Nevertheless, we would be biased to predict South Sudanese’s long run victory based on either Heglig or on ground tactics alone. Or else Sudanese would be the only outstanding African champions, having been in war for over 5 decades.

It’s grievous indeed that many South Sudan allies are currently “aligning” behind the ICC indicted, and one of the world’s most wanted criminals. Bashir must celebrate his short term winning of empathy from international community, if South Sudan refuses to withdraw; however, he remains the criminal who is accountable for over 4millions lives in Sudan. Bashir must face ICC or South Sudan tribunal. Needless to say, South Sudan must pursuit the criminal, however, they have to keep an eye on their advocators.  They may have to instantiate better platforms, find amicable solutions or else re-launch a seizure!

As noted in Khartoum, Sudanese pound (one of the world’s strongest currencies) is drastically depreciating. It is currently traded at SD 6 per dollar1in Khartoum and prices2 are sky-rocking

Despite that, there could be ban on trade, possibly on armaments, or other essentials commodities if South Sudan never obeys the international call of withdrawal from Panthou (Heglig). Yet, South Sudan’s image is being distorted in favor of the blighted Khartoum regimes.
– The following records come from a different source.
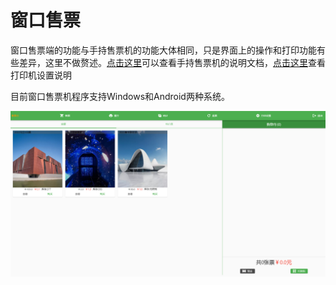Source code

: # 窗口售票

窗口售票端的功能与手持售票机的功能大体相同，只是界面上的操作和打印功能有些差异，这里不做赘述。[点击这里](guide/pos-saler.md)可以查看手持售票机的说明文档，[点击这里](others/printsetting.md)查看打印机设置说明

目前窗口售票机程序支持Windows和Android两种系统。

![image-20220218111140231](imgs/image-20220218111140231.png)
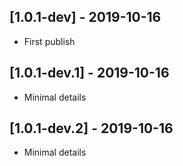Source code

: ## [1.0.1-dev] - 2019-10-16

* First publish

## [1.0.1-dev.1] - 2019-10-16

* Minimal details

## [1.0.1-dev.2] - 2019-10-16

* Minimal details
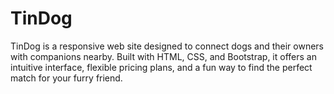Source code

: # TinDog
TinDog is a responsive web site designed to connect dogs and their owners with companions nearby. Built with HTML, CSS, and Bootstrap, it offers an intuitive interface, flexible pricing plans, and a fun way to find the perfect match for your furry friend.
It would also be consequential for South Sudanese to remember that the same convict was and is still a king in Arab world despite his atrocities. Bashir had prominent support from big powers like Russia3China4Turkey5 etcetera. He had support from within AU, and African countries. If not, Bashir would have been prosecuted before South Sudan got independent, in July 2011. In other words, Bashir was mindful of whom he was trading with and how he plays his games. So, can South Sudanese really conclude Bashir’s cowardice at this point? Or could he possibly be trying to fit South Sudan in his shoes, and beat them with experience? Either way, South Sudan should keep an eye on the enemy without neglecting her allies!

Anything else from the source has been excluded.